Copy every record exactly, with nothing left out.

--- --- ---

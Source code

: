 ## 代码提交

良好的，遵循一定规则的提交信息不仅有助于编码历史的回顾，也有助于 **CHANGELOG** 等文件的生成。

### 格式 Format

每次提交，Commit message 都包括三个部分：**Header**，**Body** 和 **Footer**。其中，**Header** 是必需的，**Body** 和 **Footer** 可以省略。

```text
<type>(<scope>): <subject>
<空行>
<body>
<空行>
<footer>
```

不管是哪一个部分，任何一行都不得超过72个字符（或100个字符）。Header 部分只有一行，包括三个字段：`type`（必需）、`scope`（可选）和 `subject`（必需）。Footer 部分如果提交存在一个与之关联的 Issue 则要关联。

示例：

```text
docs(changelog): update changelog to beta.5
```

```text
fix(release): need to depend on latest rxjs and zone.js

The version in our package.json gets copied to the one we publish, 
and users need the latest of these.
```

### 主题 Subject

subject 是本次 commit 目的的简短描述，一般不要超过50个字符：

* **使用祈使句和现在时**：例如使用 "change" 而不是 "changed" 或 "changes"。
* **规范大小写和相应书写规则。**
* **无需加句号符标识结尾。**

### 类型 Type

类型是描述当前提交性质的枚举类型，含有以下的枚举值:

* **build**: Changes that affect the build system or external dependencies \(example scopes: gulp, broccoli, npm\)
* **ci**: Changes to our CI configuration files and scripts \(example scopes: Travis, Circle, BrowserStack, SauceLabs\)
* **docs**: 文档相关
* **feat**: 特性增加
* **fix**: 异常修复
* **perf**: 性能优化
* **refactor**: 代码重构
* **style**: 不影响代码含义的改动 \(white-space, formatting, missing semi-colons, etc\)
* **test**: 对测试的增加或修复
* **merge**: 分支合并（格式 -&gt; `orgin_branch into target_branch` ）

--- --- ---

THE ANSWER:
Source code

: ## 代码提交

良好的，遵循一定规则的提交信息不仅有助于编码历史的回顾，也有助于 **CHANGELOG** 等文件的生成。

### 格式 Format

每次提交，Commit message 都包括三个部分：**Header**，**Body** 和 **Footer**。其中，**Header** 是必需的，**Body** 和 **Footer** 可以省略。

```text
<type>(<scope>): <subject>
<空行>
<body>
<空行>
<footer>
```

不管是哪一个部分，任何一行都不得超过72个字符（或100个字符）。Header 部分只有一行，包括三个字段：`type`（必需）、`scope`（可选）和 `subject`（必需）。Footer 部分如果提交存在一个与之关联的 Issue 则要关联。

示例：

```text
docs(changelog): update changelog to beta.5
```

```text
fix(release): need to depend on latest rxjs and zone.js

The version in our package.json gets copied to the one we publish, 
and users need the latest of these.
```

### 主题 Subject

subject 是本次 commit 目的的简短描述，一般不要超过50个字符：

* **使用祈使句和现在时**：例如使用 "change" 而不是 "changed" 或 "changes"。
* **规范大小写和相应书写规则。**
* **无需加句号符标识结尾。**

### 类型 Type

类型是描述当前提交性质的枚举类型，含有以下的枚举值:

* **build**: Changes that affect the build system or external dependencies \(example scopes: gulp, broccoli, npm\)
* **ci**: Changes to our CI configuration files and scripts \(example scopes: Travis, Circle, BrowserStack, SauceLabs\)
* **docs**: 文档相关
* **feat**: 特性增加
* **fix**: 异常修复
* **perf**: 性能优化
* **refactor**: 代码重构
* **style**: 不影响代码含义的改动 \(white-space, formatting, missing semi-colons, etc\)
* **test**: 对测试的增加或修复
* **merge**: 分支合并（格式 -&gt; `orgin_branch into target_branch` ）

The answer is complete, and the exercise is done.